DETAILED DESCRIPTION OF THE PREFERRED EMBODIMENTS
In FIG. 2 is shown a gas conditioning process employing an apparatus 100 for recovery of liquefied petroleum gas or natural gas liquids from liquefied natural gas according to a first embodiment of the invention. An input stream 102 comprised substantially of rich liquefied natural gas may enter apparatus 100 from a source 156. In one embodiment, source 156 is an LNG booster pumps discharge. In this embodiment, input stream 102 may enter apparatus 100 at a temperature in a range of −235° F. to −250° F. In this embodiment, input stream 102 preferably may enter apparatus 100 at a temperature of about −245° F. In this embodiment, input stream 102 may enter apparatus 100 at a pressure in a range of 700 psig to 1100 psig. In this embodiment, input stream 102 preferably may enter apparatus 100 at a pressure of about 900 psig. In another embodiment, source 156 is a pipeline.
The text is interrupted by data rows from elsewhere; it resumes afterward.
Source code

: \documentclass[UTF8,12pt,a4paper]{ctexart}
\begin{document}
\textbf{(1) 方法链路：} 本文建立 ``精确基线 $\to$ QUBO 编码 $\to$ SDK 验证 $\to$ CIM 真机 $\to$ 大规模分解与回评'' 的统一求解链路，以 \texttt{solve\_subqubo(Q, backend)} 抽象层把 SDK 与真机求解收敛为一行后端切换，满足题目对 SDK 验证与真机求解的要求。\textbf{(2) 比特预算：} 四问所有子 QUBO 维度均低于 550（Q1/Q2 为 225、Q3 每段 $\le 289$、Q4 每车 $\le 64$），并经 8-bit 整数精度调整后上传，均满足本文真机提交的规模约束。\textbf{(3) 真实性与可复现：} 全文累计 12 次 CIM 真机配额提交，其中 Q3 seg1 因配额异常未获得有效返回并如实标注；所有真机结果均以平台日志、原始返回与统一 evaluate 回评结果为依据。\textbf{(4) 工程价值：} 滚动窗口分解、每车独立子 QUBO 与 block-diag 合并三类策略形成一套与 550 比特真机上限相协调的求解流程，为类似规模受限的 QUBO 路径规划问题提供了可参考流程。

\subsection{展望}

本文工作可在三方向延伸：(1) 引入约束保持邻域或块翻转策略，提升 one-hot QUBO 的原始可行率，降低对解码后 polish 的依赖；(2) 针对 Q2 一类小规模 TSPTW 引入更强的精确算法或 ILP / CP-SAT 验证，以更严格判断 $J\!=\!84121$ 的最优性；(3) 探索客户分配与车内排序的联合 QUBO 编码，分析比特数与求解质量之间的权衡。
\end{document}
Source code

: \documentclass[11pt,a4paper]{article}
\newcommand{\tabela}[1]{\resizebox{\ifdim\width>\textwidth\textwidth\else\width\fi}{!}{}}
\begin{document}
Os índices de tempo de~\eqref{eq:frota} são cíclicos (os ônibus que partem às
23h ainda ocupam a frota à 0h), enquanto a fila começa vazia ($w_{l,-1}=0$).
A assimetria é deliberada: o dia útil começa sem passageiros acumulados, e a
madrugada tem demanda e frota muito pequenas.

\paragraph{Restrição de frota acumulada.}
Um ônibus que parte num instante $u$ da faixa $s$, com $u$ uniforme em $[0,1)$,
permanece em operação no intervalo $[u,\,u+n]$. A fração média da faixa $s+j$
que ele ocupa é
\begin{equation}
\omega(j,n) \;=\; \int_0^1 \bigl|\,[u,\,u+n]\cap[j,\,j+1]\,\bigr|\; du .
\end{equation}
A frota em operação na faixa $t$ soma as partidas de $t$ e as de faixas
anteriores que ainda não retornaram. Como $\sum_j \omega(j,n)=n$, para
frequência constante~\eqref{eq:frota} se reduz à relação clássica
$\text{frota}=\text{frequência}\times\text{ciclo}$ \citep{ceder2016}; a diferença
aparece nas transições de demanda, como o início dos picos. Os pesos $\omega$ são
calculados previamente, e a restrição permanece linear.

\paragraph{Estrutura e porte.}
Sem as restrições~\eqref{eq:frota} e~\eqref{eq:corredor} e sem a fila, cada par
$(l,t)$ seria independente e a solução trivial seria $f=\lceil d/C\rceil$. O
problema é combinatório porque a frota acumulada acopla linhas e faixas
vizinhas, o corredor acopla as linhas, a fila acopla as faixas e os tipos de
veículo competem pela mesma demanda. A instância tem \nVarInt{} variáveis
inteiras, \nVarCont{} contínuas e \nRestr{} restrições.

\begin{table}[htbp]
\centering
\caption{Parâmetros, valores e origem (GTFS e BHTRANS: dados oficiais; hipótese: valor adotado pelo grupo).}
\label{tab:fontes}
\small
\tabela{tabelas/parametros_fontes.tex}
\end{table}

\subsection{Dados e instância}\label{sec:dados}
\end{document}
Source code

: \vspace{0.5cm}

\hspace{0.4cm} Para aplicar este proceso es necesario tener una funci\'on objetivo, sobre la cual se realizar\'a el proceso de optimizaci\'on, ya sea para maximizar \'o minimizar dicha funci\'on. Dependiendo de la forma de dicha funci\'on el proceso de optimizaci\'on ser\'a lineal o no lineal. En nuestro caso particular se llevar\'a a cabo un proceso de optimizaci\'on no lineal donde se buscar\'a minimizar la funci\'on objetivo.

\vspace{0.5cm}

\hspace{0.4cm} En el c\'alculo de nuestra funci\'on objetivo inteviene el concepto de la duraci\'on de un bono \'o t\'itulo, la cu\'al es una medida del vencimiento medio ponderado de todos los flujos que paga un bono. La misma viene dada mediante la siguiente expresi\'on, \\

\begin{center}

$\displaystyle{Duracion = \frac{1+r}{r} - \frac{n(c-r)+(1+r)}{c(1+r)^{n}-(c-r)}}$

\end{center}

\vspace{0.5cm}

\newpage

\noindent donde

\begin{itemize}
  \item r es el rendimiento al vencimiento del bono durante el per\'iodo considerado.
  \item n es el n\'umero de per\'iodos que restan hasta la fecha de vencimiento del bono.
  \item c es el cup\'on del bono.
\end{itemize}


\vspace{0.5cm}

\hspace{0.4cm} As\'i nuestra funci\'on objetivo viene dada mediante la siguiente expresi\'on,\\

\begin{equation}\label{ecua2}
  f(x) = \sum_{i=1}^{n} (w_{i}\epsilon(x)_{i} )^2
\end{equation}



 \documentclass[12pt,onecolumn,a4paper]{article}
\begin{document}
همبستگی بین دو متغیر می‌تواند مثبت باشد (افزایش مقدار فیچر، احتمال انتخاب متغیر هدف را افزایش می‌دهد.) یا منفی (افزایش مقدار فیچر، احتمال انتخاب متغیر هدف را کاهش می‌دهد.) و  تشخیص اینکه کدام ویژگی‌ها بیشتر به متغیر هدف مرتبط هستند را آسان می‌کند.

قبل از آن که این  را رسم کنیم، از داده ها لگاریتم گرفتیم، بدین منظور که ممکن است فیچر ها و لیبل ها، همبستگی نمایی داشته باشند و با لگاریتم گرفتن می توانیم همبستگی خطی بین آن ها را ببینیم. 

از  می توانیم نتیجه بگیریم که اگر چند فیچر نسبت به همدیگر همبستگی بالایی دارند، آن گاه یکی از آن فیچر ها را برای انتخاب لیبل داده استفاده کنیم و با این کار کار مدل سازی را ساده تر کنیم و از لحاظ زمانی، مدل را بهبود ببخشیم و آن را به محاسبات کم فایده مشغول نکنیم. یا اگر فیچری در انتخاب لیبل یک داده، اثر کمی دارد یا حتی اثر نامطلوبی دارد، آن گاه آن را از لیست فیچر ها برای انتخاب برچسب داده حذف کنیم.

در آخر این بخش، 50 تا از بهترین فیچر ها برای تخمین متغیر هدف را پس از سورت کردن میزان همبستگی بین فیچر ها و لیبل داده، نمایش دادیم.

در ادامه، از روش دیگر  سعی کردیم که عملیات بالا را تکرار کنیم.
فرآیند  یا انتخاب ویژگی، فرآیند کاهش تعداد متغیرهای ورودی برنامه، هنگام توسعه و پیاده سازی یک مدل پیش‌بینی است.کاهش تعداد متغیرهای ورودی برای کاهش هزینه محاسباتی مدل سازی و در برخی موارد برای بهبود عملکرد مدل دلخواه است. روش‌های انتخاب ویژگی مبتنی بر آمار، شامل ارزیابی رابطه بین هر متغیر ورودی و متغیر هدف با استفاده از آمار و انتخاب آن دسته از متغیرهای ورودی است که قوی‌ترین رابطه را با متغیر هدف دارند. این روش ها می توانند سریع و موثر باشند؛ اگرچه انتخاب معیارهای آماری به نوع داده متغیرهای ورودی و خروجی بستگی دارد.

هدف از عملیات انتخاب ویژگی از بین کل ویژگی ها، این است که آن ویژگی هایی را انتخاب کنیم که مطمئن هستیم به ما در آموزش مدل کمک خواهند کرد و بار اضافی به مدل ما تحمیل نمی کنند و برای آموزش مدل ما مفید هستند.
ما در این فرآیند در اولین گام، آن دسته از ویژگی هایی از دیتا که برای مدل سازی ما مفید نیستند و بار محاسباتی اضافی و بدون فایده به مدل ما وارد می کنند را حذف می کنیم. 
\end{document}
In this embodiment, input stream 102 may enter apparatus 100 at a temperature in a range of −240° F. to −255° F. In this embodiment, input stream 102 preferably may enter apparatus 100 at a temperature of about −250° F. In this embodiment, input stream 102 may enter apparatus 100 at a pressure in a range of 75 psig to 100 psig. In this embodiment, input stream 102 preferably may enter apparatus 100 at a pressure of about 88 psig. In one embodiment, a pressure of input stream 102 may remain substantially constant or decrease slowly as it travels from source 156 to apparatus 100. In this embodiment, no pump or compressor is present between source 156 and apparatus 100 to compress the rich LNG or otherwise raise its pressure substantially. This may be useful if the particular LNG terminal at which apparatus 100 is installed has no pumping equipment available to raise the pressure of input stream 102 substantially. This may also reduce the capital equipment expenditure necessary to retro-fit apparatus 100 to an existing LNG terminal.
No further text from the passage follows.